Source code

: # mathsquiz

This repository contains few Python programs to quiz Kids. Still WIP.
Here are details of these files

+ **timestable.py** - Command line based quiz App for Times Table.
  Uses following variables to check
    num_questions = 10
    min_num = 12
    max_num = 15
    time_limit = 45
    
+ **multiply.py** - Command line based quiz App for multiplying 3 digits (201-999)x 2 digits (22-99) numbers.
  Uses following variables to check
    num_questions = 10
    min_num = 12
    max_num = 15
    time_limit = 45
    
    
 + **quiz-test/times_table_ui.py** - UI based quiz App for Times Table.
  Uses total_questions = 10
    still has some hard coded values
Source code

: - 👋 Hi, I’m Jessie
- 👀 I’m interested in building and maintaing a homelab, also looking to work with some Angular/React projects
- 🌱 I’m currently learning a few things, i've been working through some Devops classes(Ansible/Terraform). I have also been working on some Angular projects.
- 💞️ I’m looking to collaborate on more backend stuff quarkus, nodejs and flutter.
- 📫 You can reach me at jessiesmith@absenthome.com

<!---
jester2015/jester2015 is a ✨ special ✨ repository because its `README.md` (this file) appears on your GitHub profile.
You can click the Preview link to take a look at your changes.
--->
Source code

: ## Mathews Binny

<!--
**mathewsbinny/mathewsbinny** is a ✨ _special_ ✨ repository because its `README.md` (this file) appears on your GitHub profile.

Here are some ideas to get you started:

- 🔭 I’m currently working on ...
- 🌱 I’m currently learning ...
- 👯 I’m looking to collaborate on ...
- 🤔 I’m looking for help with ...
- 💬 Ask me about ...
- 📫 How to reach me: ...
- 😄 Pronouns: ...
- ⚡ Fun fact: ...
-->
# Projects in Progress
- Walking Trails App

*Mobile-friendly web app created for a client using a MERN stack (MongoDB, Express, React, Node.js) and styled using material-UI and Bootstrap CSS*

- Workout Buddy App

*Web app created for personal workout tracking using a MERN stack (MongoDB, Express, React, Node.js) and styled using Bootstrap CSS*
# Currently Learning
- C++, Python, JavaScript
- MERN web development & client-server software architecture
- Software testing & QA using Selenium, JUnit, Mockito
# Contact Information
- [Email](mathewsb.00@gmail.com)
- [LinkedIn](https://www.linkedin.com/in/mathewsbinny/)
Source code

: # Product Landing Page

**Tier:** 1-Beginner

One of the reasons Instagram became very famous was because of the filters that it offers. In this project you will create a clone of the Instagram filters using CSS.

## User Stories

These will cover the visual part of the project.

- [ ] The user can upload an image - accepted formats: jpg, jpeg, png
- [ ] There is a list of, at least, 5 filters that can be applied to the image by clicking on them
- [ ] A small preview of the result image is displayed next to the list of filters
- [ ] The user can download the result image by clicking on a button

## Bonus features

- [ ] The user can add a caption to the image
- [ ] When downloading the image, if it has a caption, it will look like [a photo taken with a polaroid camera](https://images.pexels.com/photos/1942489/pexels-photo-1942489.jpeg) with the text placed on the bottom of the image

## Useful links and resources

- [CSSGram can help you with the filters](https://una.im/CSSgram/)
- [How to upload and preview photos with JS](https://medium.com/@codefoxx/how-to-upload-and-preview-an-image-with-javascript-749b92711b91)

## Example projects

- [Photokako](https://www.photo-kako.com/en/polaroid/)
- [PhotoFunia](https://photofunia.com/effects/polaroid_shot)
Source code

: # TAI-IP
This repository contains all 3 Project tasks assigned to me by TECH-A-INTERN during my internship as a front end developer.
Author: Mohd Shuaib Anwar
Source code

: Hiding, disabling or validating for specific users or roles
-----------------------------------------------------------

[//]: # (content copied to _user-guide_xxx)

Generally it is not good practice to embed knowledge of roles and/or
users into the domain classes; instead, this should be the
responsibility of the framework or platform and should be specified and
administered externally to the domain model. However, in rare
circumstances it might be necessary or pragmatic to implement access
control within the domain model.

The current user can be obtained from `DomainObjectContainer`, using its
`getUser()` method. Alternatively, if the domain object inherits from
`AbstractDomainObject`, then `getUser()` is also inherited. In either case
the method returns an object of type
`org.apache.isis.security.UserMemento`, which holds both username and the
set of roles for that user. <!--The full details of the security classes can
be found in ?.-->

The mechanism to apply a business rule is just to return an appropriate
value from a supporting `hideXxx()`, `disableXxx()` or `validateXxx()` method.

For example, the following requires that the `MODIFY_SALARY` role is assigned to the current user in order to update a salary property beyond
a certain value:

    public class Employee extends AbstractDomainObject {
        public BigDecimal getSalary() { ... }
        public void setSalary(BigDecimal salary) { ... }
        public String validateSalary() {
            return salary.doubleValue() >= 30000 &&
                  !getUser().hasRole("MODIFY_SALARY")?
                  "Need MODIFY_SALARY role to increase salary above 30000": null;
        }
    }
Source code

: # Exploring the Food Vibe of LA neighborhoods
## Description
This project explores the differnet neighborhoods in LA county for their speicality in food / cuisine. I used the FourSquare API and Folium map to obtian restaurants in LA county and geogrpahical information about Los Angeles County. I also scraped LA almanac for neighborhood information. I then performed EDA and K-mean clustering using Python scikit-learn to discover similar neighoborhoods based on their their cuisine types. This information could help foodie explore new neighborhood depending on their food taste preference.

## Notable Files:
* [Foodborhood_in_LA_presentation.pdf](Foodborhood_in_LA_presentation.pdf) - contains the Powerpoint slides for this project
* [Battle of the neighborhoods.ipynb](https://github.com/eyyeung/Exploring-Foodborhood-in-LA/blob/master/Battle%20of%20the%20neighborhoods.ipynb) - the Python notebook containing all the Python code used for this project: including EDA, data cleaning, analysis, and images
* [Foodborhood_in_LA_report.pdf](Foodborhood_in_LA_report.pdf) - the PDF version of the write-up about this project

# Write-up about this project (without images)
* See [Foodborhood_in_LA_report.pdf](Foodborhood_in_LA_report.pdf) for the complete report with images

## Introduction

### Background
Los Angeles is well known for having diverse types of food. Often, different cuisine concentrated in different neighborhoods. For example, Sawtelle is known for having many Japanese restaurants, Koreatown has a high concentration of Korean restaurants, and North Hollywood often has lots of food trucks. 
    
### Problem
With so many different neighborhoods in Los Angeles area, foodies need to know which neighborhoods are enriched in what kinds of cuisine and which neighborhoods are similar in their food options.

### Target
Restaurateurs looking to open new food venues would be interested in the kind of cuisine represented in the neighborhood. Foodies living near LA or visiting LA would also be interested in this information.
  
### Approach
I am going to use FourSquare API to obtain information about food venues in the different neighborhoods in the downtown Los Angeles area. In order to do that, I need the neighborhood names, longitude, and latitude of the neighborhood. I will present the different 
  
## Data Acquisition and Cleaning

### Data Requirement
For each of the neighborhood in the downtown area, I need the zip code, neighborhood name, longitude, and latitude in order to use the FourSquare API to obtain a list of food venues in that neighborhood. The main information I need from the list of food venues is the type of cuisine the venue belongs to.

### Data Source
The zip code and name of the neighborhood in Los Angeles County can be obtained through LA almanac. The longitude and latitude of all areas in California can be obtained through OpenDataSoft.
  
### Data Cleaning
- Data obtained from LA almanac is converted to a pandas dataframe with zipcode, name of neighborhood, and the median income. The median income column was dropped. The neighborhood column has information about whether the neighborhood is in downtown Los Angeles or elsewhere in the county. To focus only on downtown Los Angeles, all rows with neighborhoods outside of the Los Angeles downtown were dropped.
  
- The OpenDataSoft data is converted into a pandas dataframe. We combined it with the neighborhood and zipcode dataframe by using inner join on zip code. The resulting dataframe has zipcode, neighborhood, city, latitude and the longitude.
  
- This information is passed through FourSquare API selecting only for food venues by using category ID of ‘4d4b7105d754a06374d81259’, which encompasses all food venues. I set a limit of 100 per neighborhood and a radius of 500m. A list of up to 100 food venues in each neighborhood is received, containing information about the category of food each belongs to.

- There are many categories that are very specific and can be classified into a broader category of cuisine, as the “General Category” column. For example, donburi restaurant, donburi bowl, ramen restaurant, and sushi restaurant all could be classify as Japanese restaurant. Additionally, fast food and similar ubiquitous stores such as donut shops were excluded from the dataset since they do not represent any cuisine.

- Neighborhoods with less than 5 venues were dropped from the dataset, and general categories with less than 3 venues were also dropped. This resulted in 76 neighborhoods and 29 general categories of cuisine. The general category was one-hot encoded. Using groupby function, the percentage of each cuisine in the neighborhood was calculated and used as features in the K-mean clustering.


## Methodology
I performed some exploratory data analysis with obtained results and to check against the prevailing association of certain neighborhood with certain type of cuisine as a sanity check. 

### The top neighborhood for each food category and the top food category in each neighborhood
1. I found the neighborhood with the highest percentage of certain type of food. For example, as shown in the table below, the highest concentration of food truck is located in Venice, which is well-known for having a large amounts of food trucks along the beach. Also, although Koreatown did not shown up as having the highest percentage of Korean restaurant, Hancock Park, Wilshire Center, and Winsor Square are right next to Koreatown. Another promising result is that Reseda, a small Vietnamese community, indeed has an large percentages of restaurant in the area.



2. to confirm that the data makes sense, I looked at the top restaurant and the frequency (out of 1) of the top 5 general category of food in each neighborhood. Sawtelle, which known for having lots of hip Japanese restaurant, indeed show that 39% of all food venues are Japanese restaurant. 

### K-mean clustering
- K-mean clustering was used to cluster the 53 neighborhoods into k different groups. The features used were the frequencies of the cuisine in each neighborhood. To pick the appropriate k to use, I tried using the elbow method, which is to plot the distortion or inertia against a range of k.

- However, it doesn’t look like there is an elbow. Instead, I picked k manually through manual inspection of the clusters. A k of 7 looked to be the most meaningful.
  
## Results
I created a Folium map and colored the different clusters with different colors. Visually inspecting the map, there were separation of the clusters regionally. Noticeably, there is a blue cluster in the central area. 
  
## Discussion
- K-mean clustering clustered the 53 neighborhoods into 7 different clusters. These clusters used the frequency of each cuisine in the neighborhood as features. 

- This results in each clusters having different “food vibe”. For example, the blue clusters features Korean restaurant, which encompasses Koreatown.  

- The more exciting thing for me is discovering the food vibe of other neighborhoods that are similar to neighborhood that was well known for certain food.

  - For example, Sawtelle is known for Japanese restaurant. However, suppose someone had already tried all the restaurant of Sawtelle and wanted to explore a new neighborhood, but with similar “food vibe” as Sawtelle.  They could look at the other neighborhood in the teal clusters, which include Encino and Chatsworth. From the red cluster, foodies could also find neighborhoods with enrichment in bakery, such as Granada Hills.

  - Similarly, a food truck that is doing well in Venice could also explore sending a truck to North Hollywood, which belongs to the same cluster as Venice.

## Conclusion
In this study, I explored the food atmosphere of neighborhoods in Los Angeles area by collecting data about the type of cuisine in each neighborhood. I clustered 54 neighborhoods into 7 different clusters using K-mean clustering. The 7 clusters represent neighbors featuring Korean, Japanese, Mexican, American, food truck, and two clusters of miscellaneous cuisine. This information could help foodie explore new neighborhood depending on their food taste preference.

Task description - Go through the entries above, and wherever a line holds the word "appears", copy that line.

Solution -
jester2015/jester2015 is a ✨ special ✨ repository because its `README.md` (this file) appears on your GitHub profile.
**mathewsbinny/mathewsbinny** is a ✨ _special_ ✨ repository because its `README.md` (this file) appears on your GitHub profile.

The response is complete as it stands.